It’s hard to reach a goal that’s worded as, “don’t fall into this stupid trap.” That’s not inspiring, and when you’re first starting out, you need inspiration to stay committed to your goal. Instead, make your goals positive statements, such as, “Be a friend who says yes more” rather than, “Stop being an idiot to your friends.”

6. You leave your goals in your head.

Don’t keep your goals stuck in your head. Write them down somewhere and keep them visible. It’s a way making your goals real and holding yourself accountable for achieving them.

Achieving Goals

7. You only focus on achieving one goal at a time, and you struggle each time.

In order to keep achieving your goals, one right after the others, you need to build the healthy habits to do so. For instance, if you want to write a book, developing a habit of writing each morning. If you want to lose weight and eventually run a marathon, develop a habit of running each morning. Focus on buildign habits, and your other goals in the future will come easier.

Studies show that it takes about 66 days on average to change or develop a habit.[1] If you focus on forming one habit every 66 days, that’ll get you closer to accomplishing your goals, and you’ll also build the capability to achieve more and more goals later on with the help of your newly formed habits.
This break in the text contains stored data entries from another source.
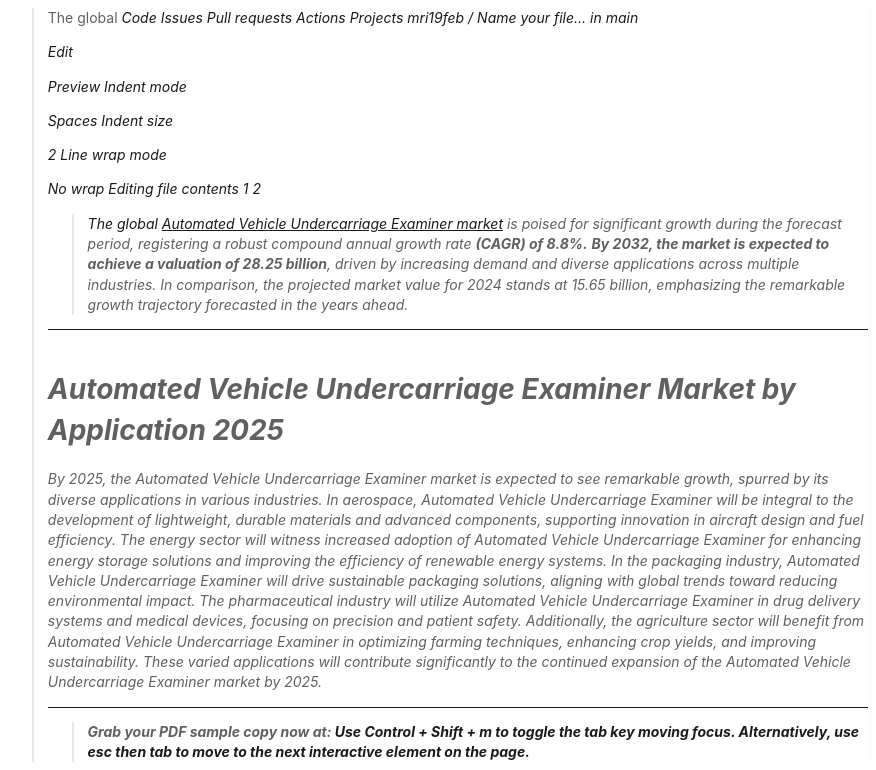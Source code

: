 <blockquote><p>The global <em><a hSkip to content
Navigation Menu

Code
Issues
Pull requests
Actions
Projects
mri19feb
/
Name your file...
in
main

Edit

Preview
Indent mode

Spaces
Indent size

2
Line wrap mode

No wrap
Editing file contents
1
2
<blockquote><p>The global <em><a href="https://marketresearchpulse.com/download-sample/107278?utm_source=Github&amp;utm_medium=091">Automated Vehicle Undercarriage Examiner market</a></em> is poised for significant growth during the forecast period, registering a robust compound annual growth rate <em><strong>(CAGR) of 8.8%.</strong> <strong>By 2032, the market is expected to achieve a valuation of 28.25 billion</strong>,</em> driven by increasing demand and diverse applications across multiple industries. In comparison, the projected market value for 2024 stands at 15.65 billion, emphasizing the remarkable growth trajectory forecasted in the years ahead.&nbsp;</p></blockquote><hr /><h1>Automated Vehicle Undercarriage Examiner Market by Application 2025</h1><p>By 2025, the Automated Vehicle Undercarriage Examiner market is expected to see remarkable growth, spurred by its diverse applications in various industries. In aerospace, Automated Vehicle Undercarriage Examiner will be integral to the development of lightweight, durable materials and advanced components, supporting innovation in aircraft design and fuel efficiency. The energy sector will witness increased adoption of Automated Vehicle Undercarriage Examiner for enhancing energy storage solutions and improving the efficiency of renewable energy systems. In the packaging industry, Automated Vehicle Undercarriage Examiner will drive sustainable packaging solutions, aligning with global trends toward reducing environmental impact. The pharmaceutical industry will utilize Automated Vehicle Undercarriage Examiner in drug delivery systems and medical devices, focusing on precision and patient safety. Additionally, the agriculture sector will benefit from Automated Vehicle Undercarriage Examiner in optimizing farming techniques, enhancing crop yields, and improving sustainability. These varied applications will contribute significantly to the continued expansion of the Automated Vehicle Undercarriage Examiner market by 2025.</p><hr /><blockquote><p><strong>Grab your PDF sample copy now at: <em><a 

Use Control + Shift + m to toggle the tab key moving focus. Alternatively, use esc then tab to move to the next interactive element on the page.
8. You live in an environment that doesn’t support your goals.

Gary Keller and Jay Papasan in their book, The One Thing, state that environments are made up of people and places. They state that these two factors must line up to support your goals. Otherwise, they would cause friction to your goals. So make sure the people who surround you and your location both add something to your goals rather than take away from them.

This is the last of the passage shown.